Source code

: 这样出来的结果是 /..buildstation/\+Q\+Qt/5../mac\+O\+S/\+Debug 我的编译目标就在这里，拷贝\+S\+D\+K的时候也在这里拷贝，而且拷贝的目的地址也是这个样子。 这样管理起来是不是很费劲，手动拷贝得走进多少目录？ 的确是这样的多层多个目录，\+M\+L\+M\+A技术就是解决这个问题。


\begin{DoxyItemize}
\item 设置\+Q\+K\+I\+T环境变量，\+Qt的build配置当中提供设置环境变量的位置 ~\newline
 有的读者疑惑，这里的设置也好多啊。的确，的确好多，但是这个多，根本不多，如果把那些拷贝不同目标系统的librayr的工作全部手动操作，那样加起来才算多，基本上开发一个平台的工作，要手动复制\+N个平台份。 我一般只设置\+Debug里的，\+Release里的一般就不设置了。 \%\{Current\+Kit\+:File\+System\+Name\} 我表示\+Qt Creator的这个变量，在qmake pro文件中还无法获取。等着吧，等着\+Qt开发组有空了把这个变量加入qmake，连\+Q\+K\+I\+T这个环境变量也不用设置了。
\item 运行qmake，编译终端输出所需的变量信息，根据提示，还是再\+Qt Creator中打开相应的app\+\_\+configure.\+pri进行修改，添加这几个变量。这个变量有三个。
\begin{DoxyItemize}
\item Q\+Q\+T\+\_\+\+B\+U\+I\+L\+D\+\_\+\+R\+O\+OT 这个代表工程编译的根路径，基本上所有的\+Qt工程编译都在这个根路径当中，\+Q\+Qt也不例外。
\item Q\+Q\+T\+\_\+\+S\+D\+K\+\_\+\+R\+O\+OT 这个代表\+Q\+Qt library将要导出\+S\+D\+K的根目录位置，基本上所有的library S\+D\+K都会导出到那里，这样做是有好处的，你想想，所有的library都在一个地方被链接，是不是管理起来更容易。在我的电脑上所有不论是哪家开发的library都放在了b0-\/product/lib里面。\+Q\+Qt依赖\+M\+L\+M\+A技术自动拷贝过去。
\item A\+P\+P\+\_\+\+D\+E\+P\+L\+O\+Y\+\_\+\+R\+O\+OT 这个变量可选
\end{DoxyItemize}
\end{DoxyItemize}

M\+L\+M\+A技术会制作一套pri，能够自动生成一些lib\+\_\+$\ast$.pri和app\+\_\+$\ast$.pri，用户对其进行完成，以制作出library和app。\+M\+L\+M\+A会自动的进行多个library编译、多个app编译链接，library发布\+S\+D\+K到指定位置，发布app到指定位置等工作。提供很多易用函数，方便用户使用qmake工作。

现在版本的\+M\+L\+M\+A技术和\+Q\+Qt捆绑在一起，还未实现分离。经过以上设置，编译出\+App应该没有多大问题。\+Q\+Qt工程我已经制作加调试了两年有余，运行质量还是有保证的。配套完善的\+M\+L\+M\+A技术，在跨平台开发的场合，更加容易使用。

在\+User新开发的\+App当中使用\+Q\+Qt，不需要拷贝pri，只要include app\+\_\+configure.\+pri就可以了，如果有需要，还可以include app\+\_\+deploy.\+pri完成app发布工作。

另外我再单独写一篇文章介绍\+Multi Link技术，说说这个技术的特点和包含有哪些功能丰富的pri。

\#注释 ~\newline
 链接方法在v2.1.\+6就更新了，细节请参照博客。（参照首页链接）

-*-

*PROMPT:*
List all lines from the entries that include the word "newline".

*SOLUTION FOR THIS PROBLEM:*
\item 设置\+Q\+K\+I\+T环境变量，\+Qt的build配置当中提供设置环境变量的位置 ~\newline
\#注释 ~\newline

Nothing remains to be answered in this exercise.